Does Anxiety Go Away?
For most people, anxiety doesn’t just go away on its own. If you're predisposed to struggling with it, then it may be something that you have to be more aware of than other people. However, with the right treatment and proper coping techniques and strategies, anxiety doesn't have to be something that controls your life forever. Rather, you can learn how to manage and overcome your symptoms and live a healthy, productive life.
Multiple forms of treatment can help, but not everyone responds to different types of treatment in the same way. It can be vital to find the treatment that you respond most effectively to. Often, combining several different types of treatment can be the most powerful way to find relief from your symptoms. Consider the following popular treatment options:
Some people find that prescription medication can help them gain control of their anxiety, and there are many options to choose from. If you are leery about being on medication, it can be important to understand that it doesn't have to be something that you take for the rest of your life. It could be that you're going through something that's difficult and could use help getting through it. Or it could also be that you use medication to help gain some control over your symptoms while you learn other strategies to cope with anxiety long-term. While medication can come with side effects, its benefits may outweigh the risks, particularly if your anxiety is causing physical symptoms and putting stress on your body. If you think that medication could help you with your symptoms, talk to your doctor or a psychiatrist about your options.
There are several different kinds of therapy available to help you learn to overcome your anxiety. One of the most successful forms of therapy used for anxiety disorders is cognitive behavioral therapy (CBT) which works by addressing unhelpful thinking patterns that may lead to unwanted behaviors. When you learn how to recognize the thoughts that are leading to your troubles, then you can start to work on replacing them with more positive ways of thinking.
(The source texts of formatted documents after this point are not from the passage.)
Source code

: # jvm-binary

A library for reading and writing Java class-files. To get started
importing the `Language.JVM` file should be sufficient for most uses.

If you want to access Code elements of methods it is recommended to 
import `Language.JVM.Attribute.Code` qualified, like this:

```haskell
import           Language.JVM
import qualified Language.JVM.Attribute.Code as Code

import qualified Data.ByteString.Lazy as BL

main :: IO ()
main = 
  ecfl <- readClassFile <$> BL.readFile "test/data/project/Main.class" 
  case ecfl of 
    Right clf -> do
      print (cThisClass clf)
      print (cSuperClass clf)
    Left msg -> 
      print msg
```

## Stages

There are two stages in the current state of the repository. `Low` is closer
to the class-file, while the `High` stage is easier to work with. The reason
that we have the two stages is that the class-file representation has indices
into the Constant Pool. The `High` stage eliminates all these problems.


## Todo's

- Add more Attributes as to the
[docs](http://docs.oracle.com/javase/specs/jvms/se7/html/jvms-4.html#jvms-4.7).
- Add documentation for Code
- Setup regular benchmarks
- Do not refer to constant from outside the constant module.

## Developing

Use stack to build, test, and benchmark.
Since your thoughts impact your behavior, CBT can be an effective way to reduce your anxiety.
Exposure therapy is another form of therapy for those that struggle with anxiety and fear. With this type of treatment, a therapist works with you to expose you to the things or ideas that you are scared of. They use a systematic approach and create a safe environment to keep the process moving forward while ensuring that you feel comfortable at all times.
Another therapy that works for anxiety is Acceptance and Commitment Therapy (ACT). This works by teaching you how to accept things as they happen instead of trying to avoid negative situations. You learn how not to allow negative thoughts and situations to control you.
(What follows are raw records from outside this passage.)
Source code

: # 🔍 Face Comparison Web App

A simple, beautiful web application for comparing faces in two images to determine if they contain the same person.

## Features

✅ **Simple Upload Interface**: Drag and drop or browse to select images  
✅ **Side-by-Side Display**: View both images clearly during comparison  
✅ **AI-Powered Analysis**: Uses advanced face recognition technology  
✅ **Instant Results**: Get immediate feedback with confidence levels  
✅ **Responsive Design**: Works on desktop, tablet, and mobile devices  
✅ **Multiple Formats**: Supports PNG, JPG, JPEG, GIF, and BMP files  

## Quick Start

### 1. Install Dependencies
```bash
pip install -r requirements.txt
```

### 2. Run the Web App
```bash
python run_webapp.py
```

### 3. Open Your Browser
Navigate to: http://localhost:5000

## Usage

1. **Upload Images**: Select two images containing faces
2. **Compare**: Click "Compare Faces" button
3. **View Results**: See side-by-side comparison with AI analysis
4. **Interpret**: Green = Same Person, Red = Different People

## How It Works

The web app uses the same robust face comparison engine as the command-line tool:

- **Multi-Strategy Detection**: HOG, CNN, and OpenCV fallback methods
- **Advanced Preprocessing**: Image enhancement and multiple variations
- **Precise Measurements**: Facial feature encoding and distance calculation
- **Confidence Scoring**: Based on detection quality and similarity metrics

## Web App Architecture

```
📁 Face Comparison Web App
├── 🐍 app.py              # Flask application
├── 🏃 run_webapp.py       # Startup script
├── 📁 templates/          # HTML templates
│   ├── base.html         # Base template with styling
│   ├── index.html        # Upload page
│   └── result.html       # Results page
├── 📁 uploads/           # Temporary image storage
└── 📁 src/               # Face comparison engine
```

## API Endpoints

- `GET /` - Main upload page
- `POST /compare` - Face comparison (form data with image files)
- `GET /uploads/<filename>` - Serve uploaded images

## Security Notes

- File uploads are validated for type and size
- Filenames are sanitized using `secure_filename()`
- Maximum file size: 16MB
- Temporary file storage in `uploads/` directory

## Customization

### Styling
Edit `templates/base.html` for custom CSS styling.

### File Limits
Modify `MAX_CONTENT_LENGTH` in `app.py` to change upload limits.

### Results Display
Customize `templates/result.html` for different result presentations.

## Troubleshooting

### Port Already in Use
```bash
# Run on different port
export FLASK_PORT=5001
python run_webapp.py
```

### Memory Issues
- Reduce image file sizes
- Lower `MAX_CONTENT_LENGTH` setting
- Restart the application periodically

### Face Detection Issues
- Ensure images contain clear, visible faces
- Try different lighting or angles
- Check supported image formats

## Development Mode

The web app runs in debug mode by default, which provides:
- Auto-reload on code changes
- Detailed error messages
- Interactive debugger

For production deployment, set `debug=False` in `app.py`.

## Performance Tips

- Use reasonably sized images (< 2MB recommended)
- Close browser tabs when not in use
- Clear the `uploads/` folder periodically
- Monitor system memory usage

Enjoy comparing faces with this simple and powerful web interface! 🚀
These are just a few of the forms of therapy that can be helpful for anxiety. An experienced therapist can help determine what the right form of therapy could be for your specific situation, diagnosis, and goals.
Apart from traditional forms of therapy, there are other things that you can do to work toward overcoming your anxiety. Some of these you can do on your own at home, and they include:
Meditation: Spending time meditating can help you to gain control over your mind and learn how to not be so reactive to situations that would normally cause you anxiety. While practicing meditation, you'll also learn how to practice techniques such as deep breathing. This can help you gain control of your body and reduce physical symptoms of anxiety like rapid breathing, which can lead to an increased heart rate.